Your Emperor Has Spoken

First off all, I'd like to thank everyone who voted for me as Emperor of the Universe. I'm honored by your faith in my ability to lead and guide all of creation, and will do all that I can to live up to the trust you've put in me.

So to start things off, I wanted to toss out a few of my Empirical edicts, or new rules that the universe, under my rule, will now follow.

1) The use of the word "Really?" as a snarky response has been banned. Not the word itself, when used as an honest request for confirmation, but rather the now painfully overused comeback on message boards and in live conversations. This particularly applies to the "double-really". "You voted for him? Really? Really?" When everyone on Earth uses it, it's no longer clever. Therefore it is banned, as all things in my universe must be clever.

2) Unless you are actually British, you're no longer allowed to use the phrase "spot-on". I know...I've used it myself. But in the end, it makes the American user sound like a wannabe and a sad Anglophile. I have stopped, therefore you, my subjects, will follow my example.
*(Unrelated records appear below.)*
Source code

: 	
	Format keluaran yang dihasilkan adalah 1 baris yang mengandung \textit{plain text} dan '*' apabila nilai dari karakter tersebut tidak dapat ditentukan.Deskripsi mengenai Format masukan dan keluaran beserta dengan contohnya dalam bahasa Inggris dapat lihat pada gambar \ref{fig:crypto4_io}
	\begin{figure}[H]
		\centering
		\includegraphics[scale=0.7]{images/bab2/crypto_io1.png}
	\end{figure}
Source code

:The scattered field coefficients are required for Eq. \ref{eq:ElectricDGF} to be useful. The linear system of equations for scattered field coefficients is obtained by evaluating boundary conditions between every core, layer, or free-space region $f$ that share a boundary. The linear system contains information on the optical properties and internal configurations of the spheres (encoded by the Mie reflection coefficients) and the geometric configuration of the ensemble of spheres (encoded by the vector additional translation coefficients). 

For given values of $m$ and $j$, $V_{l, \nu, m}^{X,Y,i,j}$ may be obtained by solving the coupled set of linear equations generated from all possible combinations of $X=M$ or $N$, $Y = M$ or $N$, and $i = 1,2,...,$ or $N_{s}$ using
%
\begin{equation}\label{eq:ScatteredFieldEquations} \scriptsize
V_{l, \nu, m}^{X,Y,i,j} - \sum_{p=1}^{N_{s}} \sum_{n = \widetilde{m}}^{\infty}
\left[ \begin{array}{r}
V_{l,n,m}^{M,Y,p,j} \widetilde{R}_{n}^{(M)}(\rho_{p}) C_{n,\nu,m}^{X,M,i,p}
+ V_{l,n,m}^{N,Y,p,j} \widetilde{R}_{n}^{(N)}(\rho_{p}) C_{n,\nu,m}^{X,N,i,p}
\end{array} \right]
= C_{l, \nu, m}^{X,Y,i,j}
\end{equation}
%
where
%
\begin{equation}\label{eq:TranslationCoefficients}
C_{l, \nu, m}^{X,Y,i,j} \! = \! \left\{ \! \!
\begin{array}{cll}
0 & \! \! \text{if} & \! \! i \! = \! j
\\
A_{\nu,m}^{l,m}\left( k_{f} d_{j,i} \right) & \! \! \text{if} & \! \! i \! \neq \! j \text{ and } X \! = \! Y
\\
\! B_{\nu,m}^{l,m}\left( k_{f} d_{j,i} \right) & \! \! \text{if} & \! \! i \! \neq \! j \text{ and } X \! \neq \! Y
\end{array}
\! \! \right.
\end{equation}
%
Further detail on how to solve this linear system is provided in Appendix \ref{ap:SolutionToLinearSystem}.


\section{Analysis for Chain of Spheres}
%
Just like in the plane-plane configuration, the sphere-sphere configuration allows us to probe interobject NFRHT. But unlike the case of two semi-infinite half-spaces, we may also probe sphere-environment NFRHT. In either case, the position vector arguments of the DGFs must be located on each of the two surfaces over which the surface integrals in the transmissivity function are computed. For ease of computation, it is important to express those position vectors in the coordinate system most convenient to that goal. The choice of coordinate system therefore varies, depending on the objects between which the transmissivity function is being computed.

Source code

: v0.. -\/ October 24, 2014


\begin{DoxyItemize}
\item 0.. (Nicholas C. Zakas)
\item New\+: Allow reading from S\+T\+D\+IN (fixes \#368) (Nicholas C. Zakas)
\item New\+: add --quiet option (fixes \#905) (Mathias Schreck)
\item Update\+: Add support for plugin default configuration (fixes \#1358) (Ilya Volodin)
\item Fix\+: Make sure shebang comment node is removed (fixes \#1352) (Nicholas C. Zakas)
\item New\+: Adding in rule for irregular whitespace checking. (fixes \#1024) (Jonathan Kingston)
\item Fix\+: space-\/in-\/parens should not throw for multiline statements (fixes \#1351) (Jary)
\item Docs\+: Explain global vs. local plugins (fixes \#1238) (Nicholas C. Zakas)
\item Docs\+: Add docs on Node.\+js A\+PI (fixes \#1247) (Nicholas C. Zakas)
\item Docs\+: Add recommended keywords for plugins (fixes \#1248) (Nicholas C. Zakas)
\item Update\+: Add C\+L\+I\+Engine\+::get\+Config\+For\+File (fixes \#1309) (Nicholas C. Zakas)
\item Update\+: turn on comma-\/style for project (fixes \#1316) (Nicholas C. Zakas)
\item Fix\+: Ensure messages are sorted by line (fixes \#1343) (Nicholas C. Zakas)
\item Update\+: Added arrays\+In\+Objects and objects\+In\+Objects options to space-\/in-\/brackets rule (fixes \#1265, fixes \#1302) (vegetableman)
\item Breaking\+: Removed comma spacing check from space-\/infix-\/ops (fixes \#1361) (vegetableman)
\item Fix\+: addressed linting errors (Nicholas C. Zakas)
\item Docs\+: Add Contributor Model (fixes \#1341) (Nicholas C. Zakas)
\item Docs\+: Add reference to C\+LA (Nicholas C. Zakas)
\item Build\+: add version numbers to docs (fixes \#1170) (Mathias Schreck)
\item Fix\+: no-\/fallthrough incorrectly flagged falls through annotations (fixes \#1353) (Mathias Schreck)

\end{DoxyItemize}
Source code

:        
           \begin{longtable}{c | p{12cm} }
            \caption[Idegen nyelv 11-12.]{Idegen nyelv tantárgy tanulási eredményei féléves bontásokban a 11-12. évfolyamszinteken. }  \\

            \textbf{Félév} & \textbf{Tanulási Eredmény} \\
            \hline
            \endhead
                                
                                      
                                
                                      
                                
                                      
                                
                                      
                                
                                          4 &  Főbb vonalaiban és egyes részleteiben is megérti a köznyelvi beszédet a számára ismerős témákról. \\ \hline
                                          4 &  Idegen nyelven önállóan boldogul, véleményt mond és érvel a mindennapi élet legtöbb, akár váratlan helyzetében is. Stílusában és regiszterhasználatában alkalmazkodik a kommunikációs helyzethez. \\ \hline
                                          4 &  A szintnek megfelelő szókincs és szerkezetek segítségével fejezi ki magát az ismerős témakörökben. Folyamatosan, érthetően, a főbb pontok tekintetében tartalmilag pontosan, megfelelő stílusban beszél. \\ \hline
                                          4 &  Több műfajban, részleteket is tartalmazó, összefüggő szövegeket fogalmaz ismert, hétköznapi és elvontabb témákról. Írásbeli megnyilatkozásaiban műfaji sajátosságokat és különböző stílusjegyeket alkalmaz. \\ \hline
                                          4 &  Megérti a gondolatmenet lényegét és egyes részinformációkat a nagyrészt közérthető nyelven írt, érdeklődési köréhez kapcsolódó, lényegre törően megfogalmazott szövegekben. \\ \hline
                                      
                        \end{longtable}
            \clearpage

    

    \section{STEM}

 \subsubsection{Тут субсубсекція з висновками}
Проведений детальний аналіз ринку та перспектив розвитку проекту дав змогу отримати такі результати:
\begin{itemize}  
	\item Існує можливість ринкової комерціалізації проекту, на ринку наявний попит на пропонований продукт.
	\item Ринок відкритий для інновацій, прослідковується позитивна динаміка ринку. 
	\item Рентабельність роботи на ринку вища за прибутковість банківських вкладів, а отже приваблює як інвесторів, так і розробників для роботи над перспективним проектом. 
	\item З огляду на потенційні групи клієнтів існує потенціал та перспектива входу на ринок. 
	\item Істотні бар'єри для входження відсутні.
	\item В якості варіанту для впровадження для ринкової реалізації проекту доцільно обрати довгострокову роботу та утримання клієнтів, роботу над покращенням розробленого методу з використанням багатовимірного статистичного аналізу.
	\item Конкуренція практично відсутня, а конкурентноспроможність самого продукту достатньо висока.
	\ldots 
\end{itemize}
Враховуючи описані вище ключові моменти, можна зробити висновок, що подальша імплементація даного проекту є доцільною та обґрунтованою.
3) "Okay, that's true - except when it isn't!" This, too, in banned as snark. A little too close to "I know you are, but what am I?" in spirit.

4) Stephen King is no longer allowed to write the words "Boogie" or "Honky-Tonk". He is also banned from ever writing black characters again (fans of King will realize that your Emperor has "forspecial" reasons for this...). He will also be required to apologize to the universe for the end of the Dark Tower saga and will be forced to rewrite the final book - by hand, in a cave, by candlelight, surviving only on Campbell's Tomato Soup and rainwater until it's finished and finished right.

5) American Idol will now be replaced with Swiss Idol, a weekly contest focused on yodeling. Just to mix things up a little.

6) No matter how much a film makes in box office profits, studio executives will henceforth have their salaries reduced by a scale determined by the critical performance of the film on the Tomatometer at Rottentomatoes.com. The more negative the reviews for the film, the less money executives will make. This should encourage film studios to produce higher quality material, and should greatly reduce the influx of new Nicholas Cage movies.

7) All YouTube commenters will be rounded up, have their computers taken away from them, and be handed shovels. They will improve the universe's infrastructure by working on road, landscaping and sewage projects, and will continue to do so until such time as they learn to use the written word correctly and effectively. This will apply to all YouTube commenters because my research staff have verified that there has never been a single either useful or legible comment left after a YouTube video in the history of that web site.

8) Texting during a film, in a theater, will result in hobbling.

9) The memorial service for George Lucas will be held this Tuesday at Skywalker Ranch, and will be televised on all major networks. Applications for young writers/filmmakers/visionaries to take over and save all of Lucas' tortured creative properties will be accepted starting Wednesday.

10) Production on the new Firefly series will begin immediately, and it will become the flagship program for the new JWN, or Joss Whedon Network. Those who have expressed the opinion in the past that Joss Whedon is "overrated" will also be given shovels.